Orientation advisors (OAs) lead small groups of freshmen or transfer students through a series of lectures and other planned activities, allowing them to acclimate to the college environment when they arrive to campus.

Even though orientation advisors are unpaid volunteers, the position is becoming more competitive. There were slightly more applicants this year than in previous years.

“There was a great turnout for new student orientation advisor,” said Kit Knapp, the orientation leader for Westhampton College.

The application process requires applicants to submit an application and then participate in group interviews. Applicants who reach the third round have a group interview with one of the orientation leaders.

Successful applicants are “empathetic, knowledgeable, organized, timely, great leaders, and enthusiastic about UR,” Knapp said.

Nick Murphy, an incoming orientation advisor, emphasized how his time as a freshman orientee inspired him to apply.

“I decided to become an orientation advisor because I wanted to give back that same great experience I received from my OA's,” Murphy said.

Other freshmen, however, did not have the same feelings as Murphy. Carly Kilgore described orientation as “frustrating," Corey Loftus called it “confusing” and Kirsten Avila summed up the experienced as “traumatizing.” Kilgore, Loftus and Avila did not apply to be orientation advisors.

Despite varying perspectives among freshmen orientees, all previous orientation advisors that spoke with The Collegian spoke highly about the week. Former OA Amy Alexander recommended the orientation advisor position to all freshmen whether or not they “loved or hated orientation as a new student” because “your feelings about the week should fuel you to want to make the experience better for others.”

A concern that many current students recall was having little to no free time during orientation week. Annie Bancroft called the experience blurry, while Lucy Willis remembers people feeling exhausted at the end of the week.

Orientation leaders are also busy throughout the week. Alexander recommended OAs get a watch, as one of her greatest challenges was staying on task throughout all of the activities.

In addition to the hectic schedule, orientation leaders arrive five days before the new students for training. Alexander's advice to rising OAs is to "read the entire orientation manual, get your dorm unpacked as soon as possible, be open minded, and prepare yourself for one of the best weeks of your time as a Spider!” 

Orientation advisors not only want to present themselves in the best light, but want to highlight the best aspects of the school as well. Haneen Abu Al Neel, another former OA, advises the new orientation leaders to “talk about the parts you love the most… [and] show your love for this school.”

Some orientation advisors discussed having fears about getting into a situation they can’t handle and maintaining an inclusive environment for everyone in their group. Dalyan Cemaletin, a former OA, said his biggest challenge during the week had been having the time to get to know each of his orientees individually and the pressure to provide a good impression of the school to new students. 

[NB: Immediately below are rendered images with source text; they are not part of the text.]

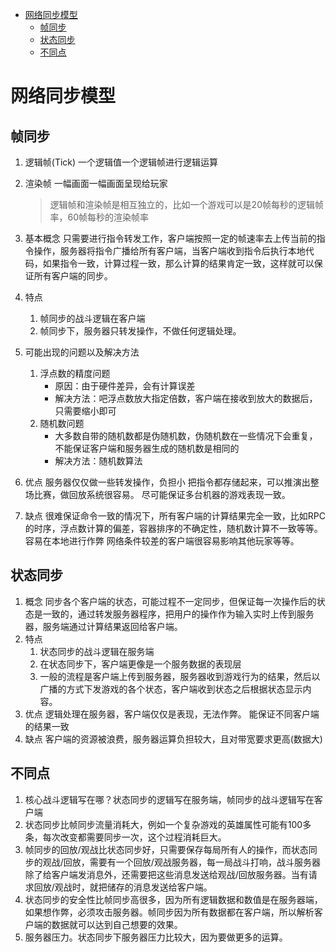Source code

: - [网络同步模型](#网络同步模型)
  - [帧同步](#帧同步)
  - [状态同步](#状态同步)
  - [不同点](#不同点)

# 网络同步模型
## 帧同步
1. 逻辑帧(Tick)
   一个逻辑值一个逻辑帧进行逻辑运算
2. 渲染帧
   一幅画面一幅画面呈现给玩家
   > 逻辑帧和渲染帧是相互独立的，比如一个游戏可以是20帧每秒的逻辑帧率，60帧每秒的渲染帧率
3. 基本概念
   只需要进行指令转发工作，客户端按照一定的帧速率去上传当前的指令操作，服务器将指令广播给所有客户端，当客户端收到指令后执行本地代码，如果指令一致，计算过程一致，那么计算的结果肯定一致，这样就可以保证所有客户端的同步。
   
4. 特点
   1. 帧同步的战斗逻辑在客户端
   2. 帧同步下，服务器只转发操作，不做任何逻辑处理。
5. 可能出现的问题以及解决方法
   1. 浮点数的精度问题
      *  原因：由于硬件差异，会有计算误差
      *  解决方法：吧浮点数放大指定倍数，客户端在接收到放大的数据后，只需要缩小即可
    2. 随机数问题
        * 大多数自带的随机数都是伪随机数，伪随机数在一些情况下会重复，不能保证客户端和服务器生成的随机数是相同的
        * 解决方法：随机数算法

6. 优点
   服务器仅仅做一些转发操作，负担小
   把指令都存储起来，可以推演出整场比赛，做回放系统很容易。
   尽可能保证多台机器的游戏表现一致。
7. 缺点
   很难保证命令一致的情况下，所有客户端的计算结果完全一致，比如RPC的时序，浮点数计算的偏差，容器排序的不确定性，随机数计算不一致等等。
   容易在本地进行作弊
   网络条件较差的客户端很容易影响其他玩家等等。
## 状态同步
1. 概念
   同步各个客户端的状态，可能过程不一定同步，但保证每一次操作后的状态是一致的，通过转发服务器程序，把用户的操作作为输入实时上传到服务器，服务端通过计算结果返回给客户端。
2. 特点
   1. 状态同步的战斗逻辑在服务端
   2. 在状态同步下，客户端更像是一个服务数据的表现层
   3. 一般的流程是客户端上传到服务器，服务器收到游戏行为的结果，然后以广播的方式下发游戏的各个状态，客户端收到状态之后根据状态显示内容。
3. 优点
   逻辑处理在服务器，客户端仅仅是表现，无法作弊。
   能保证不同客户端的结果一致
4. 缺点
   客户端的资源被浪费，服务器运算负担较大，且对带宽要求更高(数据大)
## 不同点
1. 核心战斗逻辑写在哪？状态同步的逻辑写在服务端，帧同步的战斗逻辑写在客户端
2. 状态同步比帧同步流量消耗大，例如一个复杂游戏的英雄属性可能有100多条，每次改变都需要同步一次，这个过程消耗巨大。
3. 帧同步的回放/观战比状态同步好，只需要保存每局所有人的操作，而状态同步的观战/回放，需要有一个回放/观战服务器，每一局战斗打响，战斗服务器除了给客户端发消息外，还需要把这些消息发送给观战/回放服务器。当有请求回放/观战时，就把储存的消息发送给客户端。
4. 状态同步的安全性比帧同步高很多，因为所有逻辑数据和数值是在服务器端，如果想作弊，必须攻击服务器。帧同步因为所有数据都在客户端，所以解析客户端的数据就可以达到自己想要的效果。
5. 服务器压力。状态同步下服务器压力比较大，因为要做更多的运算。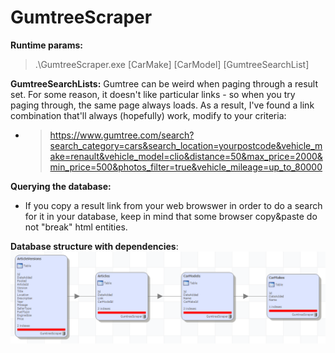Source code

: # GumtreeScraper
**Runtime params:**
> .\GumtreeScraper.exe [CarMake] [CarModel] [GumtreeSearchList]

**GumtreeSearchLists:**
Gumtree can be weird when paging through a result set. For some reason, it doesn't like particular links - so when you try paging through, the same page always loads. As a result, I've found a link combination that'll always (hopefully) work, modify to your criteria:

- > https://www.gumtree.com/search?search_category=cars&search_location=yourpostcode&vehicle_make=renault&vehicle_model=clio&distance=50&max_price=2000&min_price=500&photos_filter=true&vehicle_mileage=up_to_80000

**Querying the database:**
- If you copy a result link from your web browswer in order to do a search for it in your database, keep in mind that some browser copy&paste do not "break" html entities.

**Database structure with dependencies**:
![alt text](https://github.com/bodzilla/GumtreeScraper/blob/master/GumtreeScraper/DatabaseModel.png)
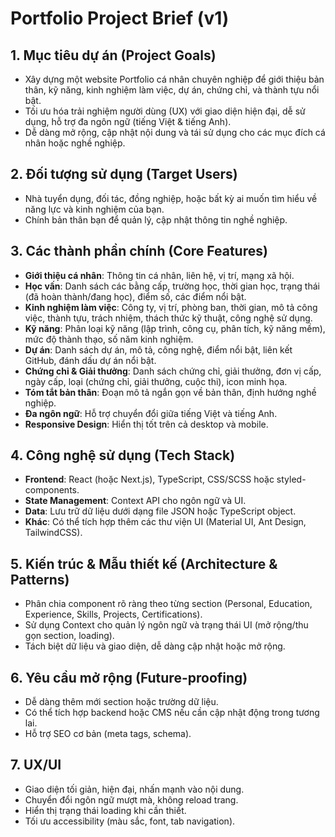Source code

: # Portfolio Project Brief (v1)

## 1. Mục tiêu dự án (Project Goals)
- Xây dựng một website Portfolio cá nhân chuyên nghiệp để giới thiệu bản thân, kỹ năng, kinh nghiệm làm việc, dự án, chứng chỉ, và thành tựu nổi bật.
- Tối ưu hóa trải nghiệm người dùng (UX) với giao diện hiện đại, dễ sử dụng, hỗ trợ đa ngôn ngữ (tiếng Việt & tiếng Anh).
- Dễ dàng mở rộng, cập nhật nội dung và tái sử dụng cho các mục đích cá nhân hoặc nghề nghiệp.

## 2. Đối tượng sử dụng (Target Users)
- Nhà tuyển dụng, đối tác, đồng nghiệp, hoặc bất kỳ ai muốn tìm hiểu về năng lực và kinh nghiệm của bạn.
- Chính bản thân bạn để quản lý, cập nhật thông tin nghề nghiệp.

## 3. Các thành phần chính (Core Features)
- **Giới thiệu cá nhân**: Thông tin cá nhân, liên hệ, vị trí, mạng xã hội.
- **Học vấn**: Danh sách các bằng cấp, trường học, thời gian học, trạng thái (đã hoàn thành/đang học), điểm số, các điểm nổi bật.
- **Kinh nghiệm làm việc**: Công ty, vị trí, phòng ban, thời gian, mô tả công việc, thành tựu, trách nhiệm, thách thức kỹ thuật, công nghệ sử dụng.
- **Kỹ năng**: Phân loại kỹ năng (lập trình, công cụ, phân tích, kỹ năng mềm), mức độ thành thạo, số năm kinh nghiệm.
- **Dự án**: Danh sách dự án, mô tả, công nghệ, điểm nổi bật, liên kết GitHub, đánh dấu dự án nổi bật.
- **Chứng chỉ & Giải thưởng**: Danh sách chứng chỉ, giải thưởng, đơn vị cấp, ngày cấp, loại (chứng chỉ, giải thưởng, cuộc thi), icon minh họa.
- **Tóm tắt bản thân**: Đoạn mô tả ngắn gọn về bản thân, định hướng nghề nghiệp.
- **Đa ngôn ngữ**: Hỗ trợ chuyển đổi giữa tiếng Việt và tiếng Anh.
- **Responsive Design**: Hiển thị tốt trên cả desktop và mobile.

## 4. Công nghệ sử dụng (Tech Stack)
- **Frontend**: React (hoặc Next.js), TypeScript, CSS/SCSS hoặc styled-components.
- **State Management**: Context API cho ngôn ngữ và UI.
- **Data**: Lưu trữ dữ liệu dưới dạng file JSON hoặc TypeScript object.
- **Khác**: Có thể tích hợp thêm các thư viện UI (Material UI, Ant Design, TailwindCSS).

## 5. Kiến trúc & Mẫu thiết kế (Architecture & Patterns)
- Phân chia component rõ ràng theo từng section (Personal, Education, Experience, Skills, Projects, Certifications).
- Sử dụng Context cho quản lý ngôn ngữ và trạng thái UI (mở rộng/thu gọn section, loading).
- Tách biệt dữ liệu và giao diện, dễ dàng cập nhật hoặc mở rộng.

## 6. Yêu cầu mở rộng (Future-proofing)
- Dễ dàng thêm mới section hoặc trường dữ liệu.
- Có thể tích hợp backend hoặc CMS nếu cần cập nhật động trong tương lai.
- Hỗ trợ SEO cơ bản (meta tags, schema).

## 7. UX/UI
- Giao diện tối giản, hiện đại, nhấn mạnh vào nội dung.
- Chuyển đổi ngôn ngữ mượt mà, không reload trang.
- Hiển thị trạng thái loading khi cần thiết.
- Tối ưu accessibility (màu sắc, font, tab navigation). 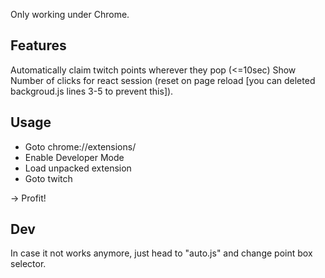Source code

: Only working under Chrome.

## Features
Automatically claim twitch points wherever they pop (<=10sec)
Show Number of clicks for react session (reset on page reload [you can deleted backgroud.js lines 3-5 to prevent this]).

## Usage
- Goto chrome://extensions/   
- Enable Developer Mode
- Load unpacked extension
- Goto twitch

-> Profit!

## Dev
In case it not works anymore, just head to "auto.js" and change point box selector.
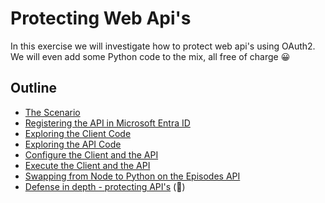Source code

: # Protecting Web Api's

In this exercise we will investigate how to protect web api's using OAuth2. We will even add some Python code to the mix, all free of charge 😀

## Outline

* [The Scenario](doc/the_scenario.md)
* [Registering the API in Microsoft Entra ID](doc/registering_api_in_azure_ad.md)
* [Exploring the Client Code](doc/exploring_the_client_code.md)
* [Exploring the API Code](doc/exploring_the_api_code.md)
* [Configure the Client and the API](doc/configure_client_anda_api.md)
* [Execute the Client and the API](doc/execute_client_and_api.md)
* [Swapping from Node to Python on the Episodes API](doc/swapping_tech_for_episodes_api.md)
* [Defense in depth - protecting API's](doc/protecting_apis.md) (🥸)
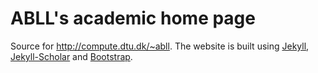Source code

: # ABLL's academic home page

Source for http://compute.dtu.dk/~abll. The website is built using [Jekyll][jekyll], [Jekyll-Scholar][jscholar] and [Bootstrap][bootstrap].

[bootstrap]: http://getbootstrap.com/
[jekyll]: http://jekyllrb.com/
[jscholar]: http://github.com/inukshuk/jekyll-scholar
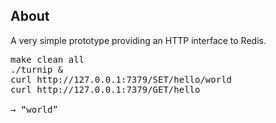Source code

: About
-----

A very simple prototype providing an HTTP interface to Redis.

<pre>
make clean all
./turnip &
curl http://127.0.0.1:7379/SET/hello/world
curl http://127.0.0.1:7379/GET/hello

→ “world”
</pre>
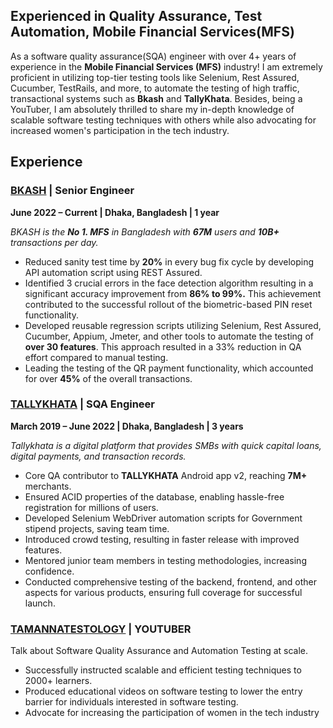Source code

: ## Experienced in Quality Assurance, Test Automation, Mobile Financial Services(MFS)

As a software quality assurance(SQA) engineer with over 4+ 
years of experience in the **Mobile Financial Services (MFS)**
industry! I am extremely proficient in utilizing top-tier 
testing tools like Selenium, Rest Assured, Cucumber, 
TestRails, and more, to automate the testing of high traffic, 
transactional systems such as **Bkash** and **TallyKhata**. Besides, being a YouTuber, 
I am absolutely thrilled to share my in-depth knowledge of 
scalable software testing techniques with others while also 
advocating for increased women's participation in the tech industry.

## Experience

### [BKASH](https://www.bkash.com/) | Senior Engineer
**June 2022 – Current | Dhaka, Bangladesh | 1 year**

_BKASH is the **No 1. MFS** in Bangladesh with **67M** users and **10B+** transactions per day._
-  Reduced sanity test time by **20%** in every bug fix cycle by developing API
automation script using REST Assured.
- Identified 3 crucial errors in the face detection algorithm resulting in a significant
accuracy improvement from **86% to 99%.** This achievement contributed to the
successful rollout of the biometric-based PIN reset functionality.
- Developed reusable regression scripts utilizing Selenium, Rest Assured, Cucumber,
Appium, Jmeter, and other tools to automate the testing of **over 30 features**. This
approach resulted in a 33% reduction in QA effort compared to manual testing.
- Leading the testing of the QR payment functionality, which accounted for over
**45%** of the overall transactions.

### [TALLYKHATA](https://tallykhata.com/) | SQA Engineer
**March 2019 – June 2022 | Dhaka, Bangladesh | 3 years**

_Tallykhata is a digital platform that provides SMBs with quick capital loans, digital payments, and transaction records._
- Core QA contributor to **TALLYKHATA** Android app v2, reaching **7M+** merchants.
- Ensured ACID properties of the database, enabling hassle-free registration for
millions of users.
- Developed Selenium WebDriver automation scripts for Government stipend
projects, saving team time.
- Introduced crowd testing, resulting in faster release with improved features.
- Mentored junior team members in testing methodologies, increasing confidence.
- Conducted comprehensive testing of the backend, frontend, and other aspects for
various products, ensuring full coverage for successful launch.

### [TAMANNATESTOLOGY](https://www.youtube.com/@tamannatestology) | YOUTUBER
Talk about Software Quality Assurance and Automation Testing at scale.
- Successfully instructed scalable and efficient testing techniques to 2000+
learners.
- Produced educational videos on software testing to lower the entry barrier for
individuals interested in software testing.
- Advocate for increasing the participation of women in the tech industry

However, two new orientation advisors, Noah Maggin and Nick Murphy, believe that there are people, from their fellow orientation advisor to the orientation leaders, that would provide support if necessary.

While Murphy said he is excited for the entire process, he is especially looking forward to “Vegas Night,” an annual orientation social event in the Tyler Hanes Commons, because it is an opportunity to celebrate the completion of his orientees' transition into Richmond.

“It'll be great to have a night focused around them where they can have fun with all the friends they've made over the past week,” Murphy said.

While the process is undoubtedly long and challenging, previous orientation leaders describe it as extremely rewarding.

“I find it hard to put in words how much I loved this experience,” Alexander said. “It was one of the best experiences I've had at University of Richmond.